# Saved data entries:
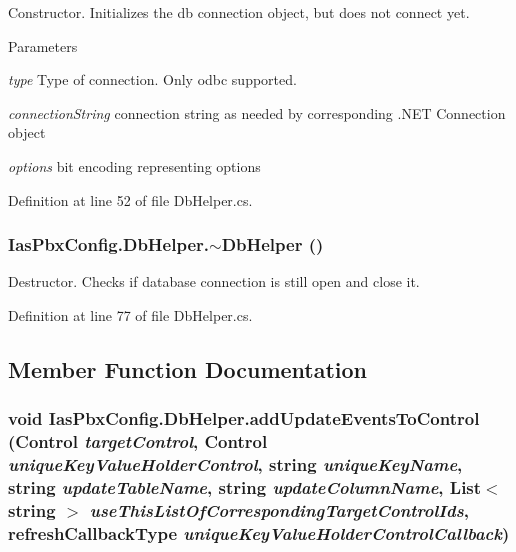 Constructor. Initializes the db connection object, but does not connect yet. 
\begin{DoxyParams}{Parameters}
\item[{\em type}]Type of connection. Only odbc supported. \item[{\em connectionString}]connection string as needed by corresponding .NET Connection object \item[{\em options}]bit encoding representing options \end{DoxyParams}


Definition at line 52 of file DbHelper.cs.\hypertarget{class_ias_pbx_config_1_1_db_helper_a0bf0a2cea3701b5ab736c9da279c6ec3}{
\subsubsection[{$\sim$DbHelper}]{\setlength{\rightskip}{0pt plus 5cm}IasPbxConfig.DbHelper.$\sim$DbHelper ()}}
\label{class_ias_pbx_config_1_1_db_helper_a0bf0a2cea3701b5ab736c9da279c6ec3}


Destructor. Checks if database connection is still open and close it. 

Definition at line 77 of file DbHelper.cs.

\subsection{Member Function Documentation}
\hypertarget{class_ias_pbx_config_1_1_db_helper_a25ba7bab44135f537dbee9d82952cb10}{
\subsubsection[{addUpdateEventsToControl}]{\setlength{\rightskip}{0pt plus 5cm}void IasPbxConfig.DbHelper.addUpdateEventsToControl (Control {\em targetControl}, \/  Control {\em uniqueKeyValueHolderControl}, \/  string {\em uniqueKeyName}, \/  string {\em updateTableName}, \/  string {\em updateColumnName}, \/  List$<$ string $>$ {\em useThisListOfCorrespondingTargetControlIds}, \/  refreshCallbackType {\em uniqueKeyValueHolderControlCallback})}}
\label{class_ias_pbx_config_1_1_db_helper_a25ba7bab44135f537dbee9d82952cb10}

# Required work:
What number of lines in the records contain the word "DoxyParams"? Answer with that number alone.

# Solution for this problem:
2